Os EUA taxam o Brasil; a UE avança em acordo com o Mercosul; o país abre 33 novos mercados e bate recorde de exportações; juízes têm contas bancárias canceladas por força estrangeira; terras raras não exploradas entram no balaio — e nós gritamos soberania. Mas qual soberania?


A soberania, tal como concebida no Estado moderno, não passa de uma abstração que encobre a dominação material. É o que revela a análise de Marx na Crítica da Filosofia do Direito de Hegel (1843): o Estado político é uma esfera alienada, separada da vida concreta da sociedade civil. Enquanto isso, nos territórios tradicionais, a soberania é vivida como autodeterminação real — mas é sistematicamente negada pelo avanço do capital. É nesta contradição que a soberania se constrói, negando-se a si mesma.

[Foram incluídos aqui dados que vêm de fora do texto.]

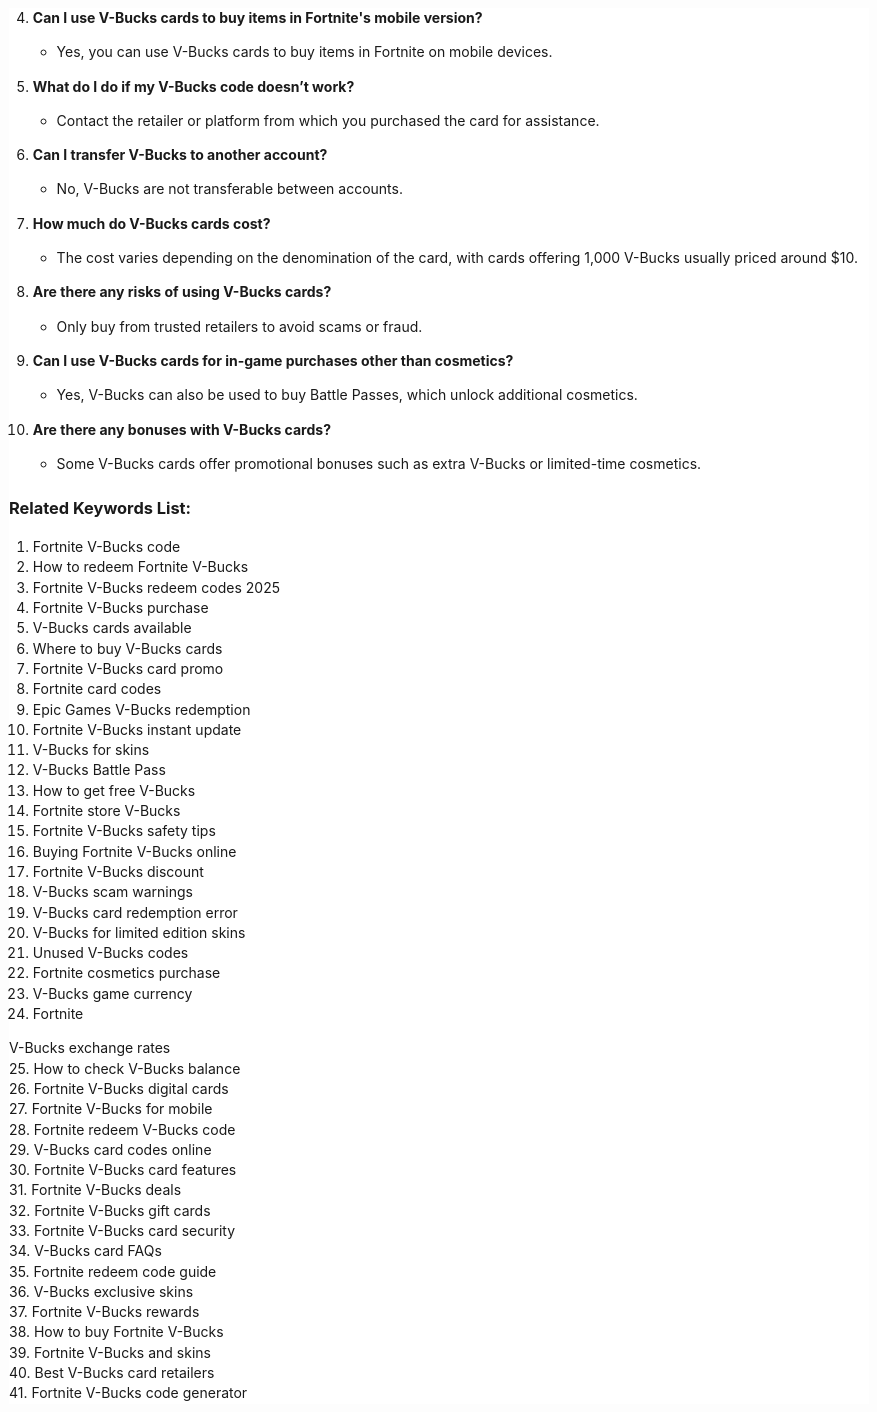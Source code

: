 4. **Can I use V-Bucks cards to buy items in Fortnite's mobile version?**
   - Yes, you can use V-Bucks cards to buy items in Fortnite on mobile devices.

5. **What do I do if my V-Bucks code doesn’t work?**
   - Contact the retailer or platform from which you purchased the card for assistance.

6. **Can I transfer V-Bucks to another account?**
   - No, V-Bucks are not transferable between accounts.

7. **How much do V-Bucks cards cost?**
   - The cost varies depending on the denomination of the card, with cards offering 1,000 V-Bucks usually priced around $10.

8. **Are there any risks of using V-Bucks cards?**
   - Only buy from trusted retailers to avoid scams or fraud.

9. **Can I use V-Bucks cards for in-game purchases other than cosmetics?**
   - Yes, V-Bucks can also be used to buy Battle Passes, which unlock additional cosmetics.

10. **Are there any bonuses with V-Bucks cards?**
    - Some V-Bucks cards offer promotional bonuses such as extra V-Bucks or limited-time cosmetics.

### Related Keywords List:

1. Fortnite V-Bucks code  
2. How to redeem Fortnite V-Bucks  
3. Fortnite V-Bucks redeem codes 2025  
4. Fortnite V-Bucks purchase  
5. V-Bucks cards available  
6. Where to buy V-Bucks cards  
7. Fortnite V-Bucks card promo  
8. Fortnite card codes  
9. Epic Games V-Bucks redemption  
10. Fortnite V-Bucks instant update  
11. V-Bucks for skins  
12. V-Bucks Battle Pass  
13. How to get free V-Bucks  
14. Fortnite store V-Bucks  
15. Fortnite V-Bucks safety tips  
16. Buying Fortnite V-Bucks online  
17. Fortnite V-Bucks discount  
18. V-Bucks scam warnings  
19. V-Bucks card redemption error  
20. V-Bucks for limited edition skins  
21. Unused V-Bucks codes  
22. Fortnite cosmetics purchase  
23. V-Bucks game currency  
24. Fortnite

 V-Bucks exchange rates  
25. How to check V-Bucks balance  
26. Fortnite V-Bucks digital cards  
27. Fortnite V-Bucks for mobile  
28. Fortnite redeem V-Bucks code  
29. V-Bucks card codes online  
30. Fortnite V-Bucks card features  
31. Fortnite V-Bucks deals  
32. Fortnite V-Bucks gift cards  
33. Fortnite V-Bucks card security  
34. V-Bucks card FAQs  
35. Fortnite redeem code guide  
36. V-Bucks exclusive skins  
37. Fortnite V-Bucks rewards  
38. How to buy Fortnite V-Bucks  
39. Fortnite V-Bucks and skins  
40. Best V-Bucks card retailers  
41. Fortnite V-Bucks code generator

A soberania alienada e a sociedade civil


Para Marx, o Estado moderno inverte a realidade: trata a ideia abstrata de Estado como sujeito e a sociedade civil — com suas relações materiais, conflitos e necessidades — como mero predicado. A soberania estatal, nesse modelo, é uma ficção que esconde o verdadeiro poder: o da propriedade privada e da dominação de classe. Como poderíamos resumir com Marx: “Para se comportar como cidadão real do Estado, o indivíduo deve abandonar sua realidade social, refugiar-se em sua individualidade nua e crua.”


Isso significa que a cidadania formal não garante autodeterminação, mas exige a negação da vida concreta. A verdadeira soberania, para Marx, só se realizaria na “verdadeira democracia”: a dissolução do Estado como esfera separada e a apropriação direta do político pela sociedade civil, através do sufrágio universal e da autogestão.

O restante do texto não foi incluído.